If the final months of 2016 follow the same trend as 2015, this year may even topple 2003's numbers, when the homicide rate hit 600.
The following is a chart showing Chicago's homicide rate from January 2015 - August 2016:
Chicago police are blaming gangs for the increased violence.
Superintendent Eddie Johnson claims approximately 85% of gun violence in the city is related to a subset of individuals, “many of them affiliated with gangs,” using illegally acquired firearms.
This has caused Johnson to plead with “lawmakers in Springfield to pass legislation requiring harsher sentences for criminals arrested repeatedly for carrying illegal guns,” according to The Chicago Tribune.

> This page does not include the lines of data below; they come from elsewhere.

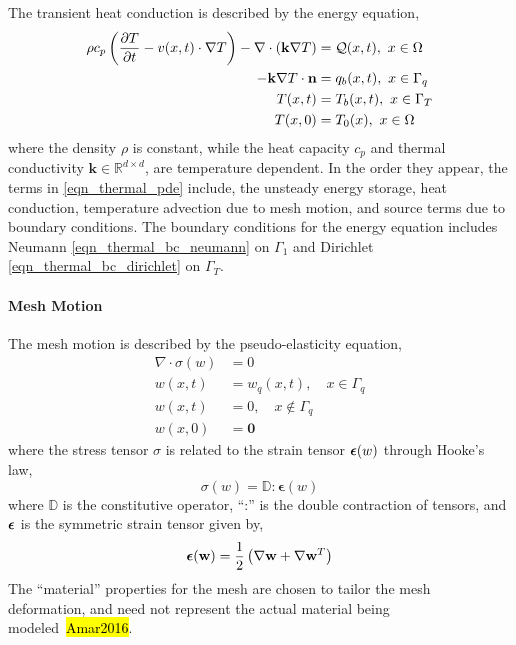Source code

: The transient heat conduction is described by the energy equation,
\begin{subequations}
    \begin{align}
        \rho c_p\left(\ppt{T} - v(x,t)\cdot\nabla T\right) - \nabla\cdot (\mathbf{k}\nabla T) &= \cQ(x,t),\ x\in\Omega \label{eqn_thermal_pde}\\
        -\mathbf{k}\nabla T\cdot \vn &= q_b(x,t),\ x\in\Gamma_q\label{eqn_thermal_bc_neumann}\\
        T(x,t) &= T_b(x,t),\ x\in\Gamma_T\label{eqn_thermal_bc_dirichlet}\\
        T(x,0) &= T_0(x),\ x\in\Omega\label{eqn_thermal_ic}
    \end{align}\label{eqn_governing_equations}
\end{subequations}
where the density $\rho$ is constant, while the heat capacity $c_p$ and thermal conductivity $\mathbf{k}\in\mathbb{R}^{d\times d}$, are temperature dependent. In the order they appear, the terms in \cref{eqn_thermal_pde} include, the unsteady energy storage, heat conduction, temperature advection due to mesh motion, and source terms due to boundary conditions. The boundary conditions for the energy equation includes Neumann \cref{eqn_thermal_bc_neumann} on $\Gamma_1$ and Dirichlet \cref{eqn_thermal_bc_dirichlet} on $\Gamma_T$.

\paragraph*{Mesh Motion} The mesh motion is described by the pseudo-elasticity equation,
\begin{subequations}
    \begin{align}
        \nabla\cdot\sigma(w) &= 0\label{eqn_elasticity_pde}\\
        w(x,t) &= w_q(x,t),\quad x\in\Gamma_q\label{eqn_displacement_heated_bc}\\
        w(x,t) &= 0,\quad x\notin \Gamma_q\label{eqn_displacement_unheated_bc}\\
        w(x,0) &= \boldsymbol{0}\label{eqn_displacement_initial_condition}
    \end{align}
\end{subequations}
where the stress tensor $\sigma$ is related to the strain tensor $\boldsymbol{\epsilon}(w)$ through Hooke's law,
\[
    \sigma(w) = \mathbb{D}:\boldsymbol{\epsilon}(w)
\]
where $\mathbb{D}$ is the constitutive operator, ``:'' is the double contraction of tensors, and $\boldsymbol{\epsilon}$ is the symmetric strain tensor given by,
\[
    \boldsymbol{\epsilon}(\mathbf{w}) = \frac{1}{2}\left(\nabla\mathbf{w} + \nabla\mathbf{w}^T\right)
\]
The ``material'' properties for the mesh are chosen to tailor the mesh deformation, and need not represent the actual material being modeled~\hl{Amar2016}.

Additionally, Chicago police cite a study by the University of Chicago showing that “40 percent of suspects arrested for homicide in 2015 had prior arrests for gun crimes.”
This spike in violence isn't relegated to Chicago, either. The Tribune adds that “cities like Milwaukee and Washington, D.C – both much smaller than Chicago in population – saw homicide spikes that they haven’t experienced in more than two decades.”
The rise in gang-related violence could be attributed to increased timidity among police forces around the country in the wake of multiple high-profile “police brutality” cases. These incidents sparked a wave of protests and riots in Baltimore, New York, Ferguson, Milwaukee, and elsewhere.
The anti-law enforcement sentiment swept up by these riots has led to multiple murders of police, including NYPD officers Rafael Ramos and Wenjian Liu, as well as the “Dallas Five,” who were gunned down by a man who, according to Dallas Police Chief David Brown, said he wanted to kill white police officers.
Independent Journal Review spoke with Heather Mac Donald, author of “The War on Cops,” and fellow at the Manhattan Institute, about the issue.
Mac Donald noted that the primary factor contributing to the spike in Chicago's violent crime rate is that “cops are backing off of proactive policing, and criminals are becoming emboldened.”
“Pedestrian stops are down about 90% in Chicago. As the police union head told me last month, cops are just not 'clearing the corners' anymore. Out of those groups of youth hanging out, loitering, often emerges drive-by shootings and other forms of gang violence.”
While the murder rate in cities like New York and Los Angeles, which are much larger than Chicago, has gone up as well, their numbers don't touch the Windy City's.
According to The Chicago Tribune, up to August 20th, New York City had 222 homicides, and Los Angeles had 176. Chicago has experienced 110% more murders than New York City, despite having a population less than one-third the size.
What makes Chicago so different from New York City, says Mac Donald, is volume of officers:
"New York was up 20% in shootings and homicides in the first half of 2015, following the national trend. But the NYPD is unique in the massive size of the department on both an absolute and per capita basis.
Police Commissioner William Bratton mobilized every guy on desk duty that he could get, and flooded the shooting zones with large numbers of officers that stopped what was a nascent spike, and we ended last year with a 6% increase in homicides."
Mac Donald adds that while the NYPD isn't necessarily engaging in “proactive policing,” their “command presence” is deterring crime.
While police Superintendent Eddie Johnson has been pushing for harsher sentences, Mac Donald says that when bills are proposed that would increase sentences for gun violence and repeat offenders, the “Black Caucus” often defeats them, claiming they'll have a “disparate impact on blacks.”
“The race politics in Chicago are extremely arcane,” claims Mac Donald, “and I would ultimately argue, self-defeating.”
Mac Donald concluded by noting that “the cops need to believe they'll be supported for engaging in proactive policing.” If they're not, she says, it's the law-abiding residents of the South Side and West Side that will pay the price.